We walked along the noisy streets toward the museum and soaked in the hustle, bustle, dust and heat of Vermillion. All about us were the traders who dealt with daily requisites: livestock herders, barrow boys, water sellers, pie-men, storytellers and weight guessers. Catering for more long-term needs were the small shops, such as repairers, artifact dealers, spoon traders and calculating shops that offered addition and subtraction while you waited. Moderators and loopholists were hirable by the minute to advise on matters regarding the Rules, and there was even a shop that traded solely in floaties, and another that specialized in postcode genealogy. Amid it all I noticed a stronger-than-usual presence of Yellows, presumably to keep an eye out for illegal color exchange, seed trading or running with a sharp implement. Unusually for a regional hub, Vermillion was positioned pretty much on the edge of the civilized world. Beyond it to the east were only the Redstone Mountains and isolated outposts like East Carmine. In the uninhabited zone there would be wild outland, megafauna, lost villages of untapped scrap color and quite possibly bands of nomadic Riffraff. It was exciting and worrying all in one, and until the week before, I hadn’t even heard of East Carmine, let alone thought I would be spending a month there on Humility Realignment. My friends were horrified, expressed low-to-moderate outrage that I should be treated this way and proclaimed that they would have started a petition if they could have troubled themselves to look for a pencil.
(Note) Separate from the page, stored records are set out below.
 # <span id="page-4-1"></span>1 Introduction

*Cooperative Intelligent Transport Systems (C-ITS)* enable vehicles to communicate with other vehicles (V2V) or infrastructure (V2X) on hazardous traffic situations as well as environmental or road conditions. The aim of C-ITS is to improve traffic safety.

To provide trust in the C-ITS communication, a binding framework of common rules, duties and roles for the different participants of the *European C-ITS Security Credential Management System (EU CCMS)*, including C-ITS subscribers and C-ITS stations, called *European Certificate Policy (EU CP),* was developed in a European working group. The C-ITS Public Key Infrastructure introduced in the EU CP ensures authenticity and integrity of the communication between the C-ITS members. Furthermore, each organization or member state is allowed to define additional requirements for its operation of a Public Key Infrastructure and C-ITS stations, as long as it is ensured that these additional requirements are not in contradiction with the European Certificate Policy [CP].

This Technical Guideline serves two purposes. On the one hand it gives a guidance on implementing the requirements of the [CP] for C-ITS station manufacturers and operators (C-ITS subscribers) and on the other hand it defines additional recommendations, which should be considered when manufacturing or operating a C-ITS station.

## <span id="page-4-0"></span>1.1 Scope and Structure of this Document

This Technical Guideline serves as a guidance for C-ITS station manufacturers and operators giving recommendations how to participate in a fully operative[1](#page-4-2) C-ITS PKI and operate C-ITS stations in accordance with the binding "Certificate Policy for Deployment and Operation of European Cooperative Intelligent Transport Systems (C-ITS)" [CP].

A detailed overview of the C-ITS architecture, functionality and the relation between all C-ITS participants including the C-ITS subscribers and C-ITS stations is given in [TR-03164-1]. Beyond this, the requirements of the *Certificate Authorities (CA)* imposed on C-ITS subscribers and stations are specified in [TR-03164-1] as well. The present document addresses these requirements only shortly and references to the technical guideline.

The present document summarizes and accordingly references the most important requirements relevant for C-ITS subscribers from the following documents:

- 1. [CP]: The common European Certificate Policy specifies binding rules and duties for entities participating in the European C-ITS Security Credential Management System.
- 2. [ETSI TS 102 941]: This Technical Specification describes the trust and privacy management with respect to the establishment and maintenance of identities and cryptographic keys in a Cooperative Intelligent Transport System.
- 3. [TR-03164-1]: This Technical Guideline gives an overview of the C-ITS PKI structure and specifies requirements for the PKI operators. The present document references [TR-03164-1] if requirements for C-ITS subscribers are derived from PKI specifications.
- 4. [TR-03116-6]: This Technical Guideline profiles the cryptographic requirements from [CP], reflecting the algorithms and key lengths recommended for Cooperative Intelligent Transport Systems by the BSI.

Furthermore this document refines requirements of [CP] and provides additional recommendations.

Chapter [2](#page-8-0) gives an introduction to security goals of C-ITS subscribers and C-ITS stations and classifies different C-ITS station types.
“The Fringes are the place of the slack-willed, slack-jawed and slack-hued,” remarked Floyd Pinken, who could comfortably boast all three of those attributes, if truth be known. “And be wary of losers, self-abusers, fence leapers and fornicators,” added Tarquin, who, given his family history, would not have seemed out of place there either.

They then informed me that I would be demonstrably insane to leave the safety of the village boundary for even one second, and that a trip to the Fringes would have me eating with my fingers, slouching and with hair below the collar in under a week. I almost decided to buy my way out of the assignment with a loan from my twice-widowed aunt Beryl, but Constance Oxblood thought otherwise. “You’re doing a what?” she asked when I mentioned the reason I was going to East Carmine. “A chair census, my poppet,” I explained. “Head Office is worried that the chair density might have dropped below the proscribed 1.8 per person.” “How absolutely thrilling. Does an ottoman count as a chair or a very stiff cushion?”
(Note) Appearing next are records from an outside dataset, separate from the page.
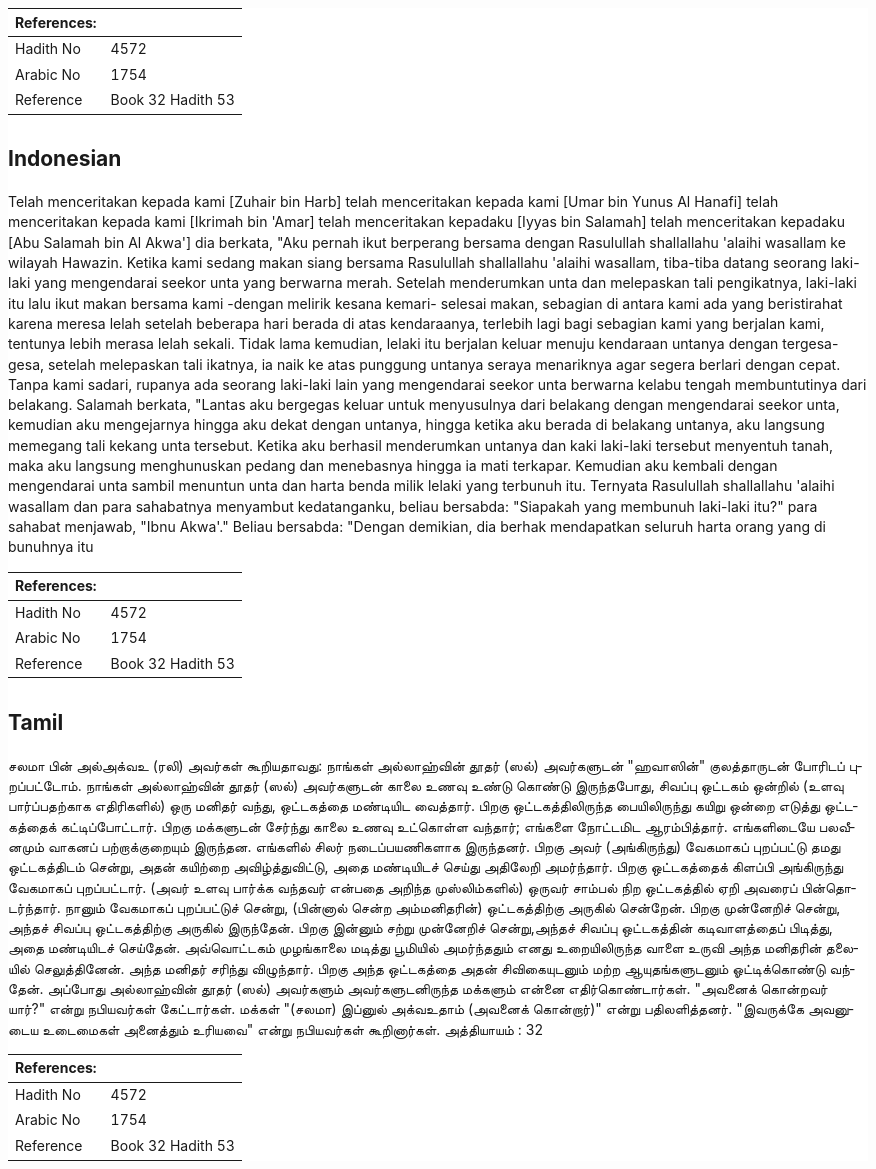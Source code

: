 </div>
<div style={{backgroundColor:'#f8f9fa',padding:20, marginBottom: 10}}><table> <thead> <tr> <th>References:</th> <th></th> </tr> </thead> <tbody><tr><td>Hadith No</td><td>4572</td></tr><tr><td>Arabic No</td><td>1754</td></tr><tr><td>Reference</td><td>Book 32 Hadith 53</td></tr></tbody></table></div>

## Indonesian


<div dir="ltr" lang="id" style={{fontSize:'larger',backgroundColor:'#f8f9fa',padding:20}}>
Telah menceritakan kepada kami [Zuhair bin Harb] telah menceritakan kepada kami [Umar bin Yunus Al Hanafi] telah menceritakan kepada kami [Ikrimah bin 'Amar] telah menceritakan kepadaku [Iyyas bin Salamah] telah menceritakan kepadaku [Abu Salamah bin Al Akwa'] dia berkata, "Aku pernah ikut berperang bersama dengan Rasulullah shallallahu 'alaihi wasallam ke wilayah Hawazin. Ketika kami sedang makan siang bersama Rasulullah shallallahu 'alaihi wasallam, tiba-tiba datang seorang laki-laki yang mengendarai seekor unta yang berwarna merah. Setelah menderumkan unta dan melepaskan tali pengikatnya, laki-laki itu lalu ikut makan bersama kami -dengan melirik kesana kemari- selesai makan, sebagian di antara kami ada yang beristirahat karena meresa lelah setelah beberapa hari berada di atas kendaraanya, terlebih lagi bagi sebagian kami yang berjalan kami, tentunya lebih merasa lelah sekali. Tidak lama kemudian, lelaki itu berjalan keluar menuju kendaraan untanya dengan tergesa-gesa, setelah melepaskan tali ikatnya, ia naik ke atas punggung untanya seraya menariknya agar segera berlari dengan cepat. Tanpa kami sadari, rupanya ada seorang laki-laki lain yang mengendarai seekor unta berwarna kelabu tengah membuntutinya dari belakang. Salamah berkata, "Lantas aku bergegas keluar untuk menyusulnya dari belakang dengan mengendarai seekor unta, kemudian aku mengejarnya hingga aku dekat dengan untanya, hingga ketika aku berada di belakang untanya, aku langsung memegang tali kekang unta tersebut. Ketika aku berhasil menderumkan untanya dan kaki laki-laki tersebut menyentuh tanah, maka aku langsung menghunuskan pedang dan menebasnya hingga ia mati terkapar. Kemudian aku kembali dengan mengendarai unta sambil menuntun unta dan harta benda milik lelaki yang terbunuh itu. Ternyata Rasulullah shallallahu 'alaihi wasallam dan para sahabatnya menyambut kedatanganku, beliau bersabda: "Siapakah yang membunuh laki-laki itu?" para sahabat menjawab, "Ibnu Akwa'." Beliau bersabda: "Dengan demikian, dia berhak mendapatkan seluruh harta orang yang di bunuhnya itu
</div>
<div style={{backgroundColor:'#f8f9fa',padding:20, marginBottom: 10}}><table> <thead> <tr> <th>References:</th> <th></th> </tr> </thead> <tbody><tr><td>Hadith No</td><td>4572</td></tr><tr><td>Arabic No</td><td>1754</td></tr><tr><td>Reference</td><td>Book 32 Hadith 53</td></tr></tbody></table></div>

## Tamil


<div dir="ltr" lang="ta" style={{fontSize:'larger',backgroundColor:'#f8f9fa',padding:20}}>
சலமா பின் அல்அக்வஉ (ரலி) அவர்கள் கூறியதாவது: நாங்கள் அல்லாஹ்வின் தூதர் (ஸல்) அவர்களுடன் "ஹவாஸின்" குலத்தாருடன் போரிடப் புறப்பட்டோம். நாங்கள் அல்லாஹ்வின் தூதர் (ஸல்) அவர்களுடன் காலை உணவு உண்டு கொண்டு இருந்தபோது, சிவப்பு ஒட்டகம் ஒன்றில் (உளவு பார்ப்பதற்காக எதிரிகளில்) ஒரு மனிதர் வந்து, ஒட்டகத்தை மண்டியிட வைத்தார். பிறகு ஒட்டகத்திலிருந்த பையிலிருந்து கயிறு ஒன்றை எடுத்து ஒட்டகத்தைக் கட்டிப்போட்டார். பிறகு மக்களுடன் சேர்ந்து காலை உணவு உட்கொள்ள வந்தார்; எங்களை நோட்டமிட ஆரம்பித்தார். எங்களிடையே பலவீனமும் வாகனப் பற்றாக்குறையும் இருந்தன. எங்களில் சிலர் நடைப்பயணிகளாக இருந்தனர். பிறகு அவர் (அங்கிருந்து) வேகமாகப் புறப்பட்டு தமது ஒட்டகத்திடம் சென்று, அதன் கயிற்றை அவிழ்த்துவிட்டு, அதை மண்டியிடச் செய்து அதிலேறி அமர்ந்தார். பிறகு ஒட்டகத்தைக் கிளப்பி அங்கிருந்து வேகமாகப் புறப்பட்டார். (அவர் உளவு பார்க்க வந்தவர் என்பதை அறிந்த முஸ்லிம்களில்) ஒருவர் சாம்பல் நிற ஒட்டகத்தில் ஏறி அவரைப் பின்தொடர்ந்தார். நானும் வேகமாகப் புறப்பட்டுச் சென்று, (பின்னால் சென்ற அம்மனிதரின்) ஒட்டகத்திற்கு அருகில் சென்றேன். பிறகு முன்னேறிச் சென்று, அந்தச் சிவப்பு ஒட்டகத்திற்கு அருகில் இருந்தேன். பிறகு இன்னும் சற்று முன்னேறிச் சென்று,அந்தச் சிவப்பு ஒட்டகத்தின் கடிவாளத்தைப் பிடித்து, அதை மண்டியிடச் செய்தேன். அவ்வொட்டகம் முழங்காலை மடித்து பூமியில் அமர்ந்ததும் எனது உறையிலிருந்த வாளை உருவி அந்த மனிதரின் தலையில் செலுத்தினேன். அந்த மனிதர் சரிந்து விழுந்தார். பிறகு அந்த ஒட்டகத்தை அதன் சிவிகையுடனும் மற்ற ஆயுதங்களுடனும் ஓட்டிக்கொண்டு வந்தேன். அப்போது அல்லாஹ்வின் தூதர் (ஸல்) அவர்களும் அவர்களுடனிருந்த மக்களும் என்னை எதிர்கொண்டார்கள். "அவனைக் கொன்றவர் யார்?" என்று நபியவர்கள் கேட்டார்கள். மக்கள் "(சலமா) இப்னுல் அக்வஉதாம் (அவனைக் கொன்றார்)" என்று பதிலளித்தனர். "இவருக்கே அவனுடைய உடைமைகள் அனைத்தும் உரியவை" என்று நபியவர்கள் கூறினார்கள். அத்தியாயம் : 32
</div>
<div style={{backgroundColor:'#f8f9fa',padding:20, marginBottom: 10}}><table> <thead> <tr> <th>References:</th> <th></th> </tr> </thead> <tbody><tr><td>Hadith No</td><td>4572</td></tr><tr><td>Arabic No</td><td>1754</td></tr><tr><td>Reference</td><td>Book 32 Hadith 53</td></tr></tbody></table></div>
She went on to say that I would be showing significant daring and commendable bravery if I went, so I changed my mind. With the prospect of joining the family of Oxblood and of myself as potential prefect material, I was going to need the broadening that travel and furniture counting would doubtless bring, and a month in the intolerably unsophisticated Outer Fringes might well supply that for me.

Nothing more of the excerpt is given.